About this task
The number needed is how many lines of the data hold the string "tables". Give that number and nothing more.

##### Data listing #####

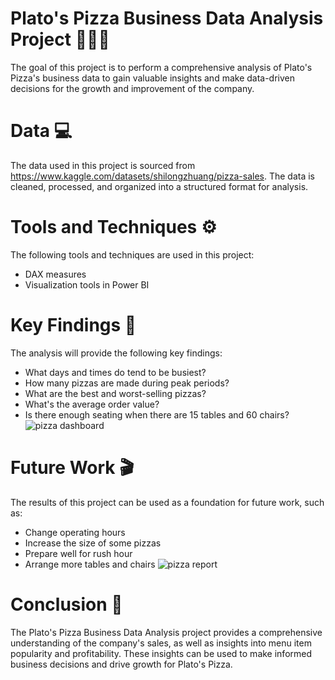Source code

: # Plato's Pizza Business Data Analysis Project 🍕🍕🍕
The goal of this project is to perform a comprehensive analysis of Plato's Pizza's business data to gain valuable insights and make data-driven decisions for the growth and improvement of the company.
# Data 💻
The data used in this project is sourced from https://www.kaggle.com/datasets/shilongzhuang/pizza-sales. The data is cleaned, processed, and organized into a structured format for analysis.
# Tools and Techniques ⚙
The following tools and techniques are used in this project:
- DAX measures
- Visualization tools in Power BI
# Key Findings 🔬
The analysis will provide the following key findings:
- What days and times do tend to be busiest?
- How many pizzas are made during peak periods?
- What are the best and worst-selling pizzas?
- What's the average order value?
- Is there enough seating when there are 15 tables and 60 chairs?
![pizza dashboard](https://user-images.githubusercontent.com/124249298/217231910-6a98c103-5e63-4b2b-b211-bbb27f057dac.png)
# Future Work 🎬
The results of this project can be used as a foundation for future work, such as:
- Change operating hours
- Increase the size of some pizzas
- Prepare well for rush hour
- Arrange more tables and chairs
![pizza report](https://user-images.githubusercontent.com/124249298/217235636-23e8268c-a555-4a00-ba2e-66fb12bca3e2.png)
# Conclusion 📑
The Plato's Pizza Business Data Analysis project provides a comprehensive understanding of the company's sales, as well as insights into menu item popularity and profitability. These insights can be used to make informed business decisions and drive growth for Plato's Pizza.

#####

Result of the task
2